[YOUR ASSIGNMENT] The entries that follow need to be printed exactly as they are, minus any pictures.

----- MATERIAL SHOWN -----

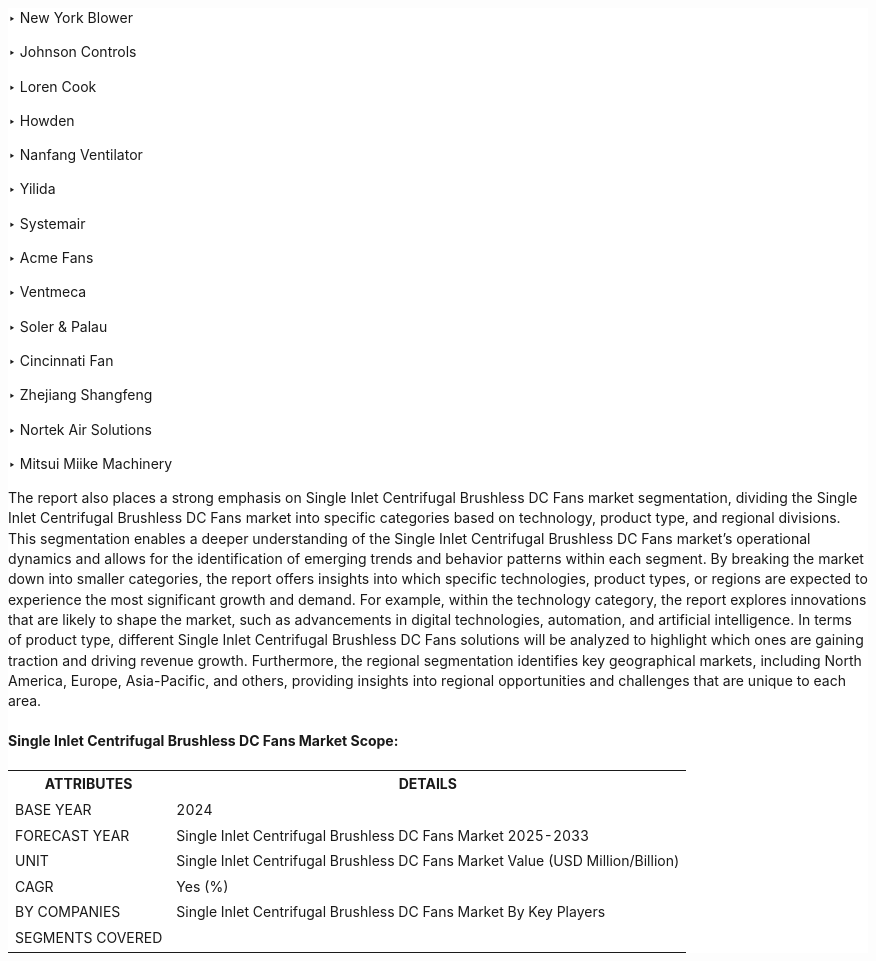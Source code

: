 ‣ New York Blower

‣ Johnson Controls

‣ Loren Cook

‣ Howden

‣ Nanfang Ventilator

‣ Yilida

‣ Systemair

‣ Acme Fans

‣ Ventmeca

‣ Soler & Palau

‣ Cincinnati Fan

‣ Zhejiang Shangfeng

‣ Nortek Air Solutions

‣ Mitsui Miike Machinery

The report also places a strong emphasis on Single Inlet Centrifugal Brushless DC Fans market segmentation, dividing the Single Inlet Centrifugal Brushless DC Fans market into specific categories based on technology, product type, and regional divisions. This segmentation enables a deeper understanding of the Single Inlet Centrifugal Brushless DC Fans market’s operational dynamics and allows for the identification of emerging trends and behavior patterns within each segment. By breaking the market down into smaller categories, the report offers insights into which specific technologies, product types, or regions are expected to experience the most significant growth and demand. For example, within the technology category, the report explores innovations that are likely to shape the market, such as advancements in digital technologies, automation, and artificial intelligence. In terms of product type, different Single Inlet Centrifugal Brushless DC Fans solutions will be analyzed to highlight which ones are gaining traction and driving revenue growth. Furthermore, the regional segmentation identifies key geographical markets, including North America, Europe, Asia-Pacific, and others, providing insights into regional opportunities and challenges that are unique to each area.

<h4>Single Inlet Centrifugal Brushless DC Fans Market Scope:</h4>
<table>
<tr>
<th>ATTRIBUTES</th>
<th>DETAILS</th>
</tr>
<tr>
<td>BASE YEAR</td>
<td>2024</td>
</tr>
<tr>
<td>FORECAST YEAR</td>
<td>Single Inlet Centrifugal Brushless DC Fans Market 2025-2033</td>
</tr>
<tr>
<td>UNIT</td>
<td>Single Inlet Centrifugal Brushless DC Fans Market Value (USD Million/Billion)</td>
<tr>
<td>CAGR</td>
<td>Yes (%)</td>
</tr>
</tr>
<tr>
<td>BY COMPANIES</td>
<td>Single Inlet Centrifugal Brushless DC Fans Market By Key Players</td>
</tr>
<tr>
<td>SEGMENTS COVERED</td>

-----

[ANSWER BOX]
Source code

: ‣ New York Blower

‣ Johnson Controls

‣ Loren Cook

‣ Howden

‣ Nanfang Ventilator

‣ Yilida

‣ Systemair

‣ Acme Fans

‣ Ventmeca

‣ Soler & Palau

‣ Cincinnati Fan

‣ Zhejiang Shangfeng

‣ Nortek Air Solutions

‣ Mitsui Miike Machinery

The report also places a strong emphasis on Single Inlet Centrifugal Brushless DC Fans market segmentation, dividing the Single Inlet Centrifugal Brushless DC Fans market into specific categories based on technology, product type, and regional divisions. This segmentation enables a deeper understanding of the Single Inlet Centrifugal Brushless DC Fans market’s operational dynamics and allows for the identification of emerging trends and behavior patterns within each segment. By breaking the market down into smaller categories, the report offers insights into which specific technologies, product types, or regions are expected to experience the most significant growth and demand. For example, within the technology category, the report explores innovations that are likely to shape the market, such as advancements in digital technologies, automation, and artificial intelligence. In terms of product type, different Single Inlet Centrifugal Brushless DC Fans solutions will be analyzed to highlight which ones are gaining traction and driving revenue growth. Furthermore, the regional segmentation identifies key geographical markets, including North America, Europe, Asia-Pacific, and others, providing insights into regional opportunities and challenges that are unique to each area.

<h4>Single Inlet Centrifugal Brushless DC Fans Market Scope:</h4>
<table>
<tr>
<th>ATTRIBUTES</th>
<th>DETAILS</th>
</tr>
<tr>
<td>BASE YEAR</td>
<td>2024</td>
</tr>
<tr>
<td>FORECAST YEAR</td>
<td>Single Inlet Centrifugal Brushless DC Fans Market 2025-2033</td>
</tr>
<tr>
<td>UNIT</td>
<td>Single Inlet Centrifugal Brushless DC Fans Market Value (USD Million/Billion)</td>
<tr>
<td>CAGR</td>
<td>Yes (%)</td>
</tr>
</tr>
<tr>
<td>BY COMPANIES</td>
<td>Single Inlet Centrifugal Brushless DC Fans Market By Key Players</td>
</tr>
<tr>
<td>SEGMENTS COVERED</td>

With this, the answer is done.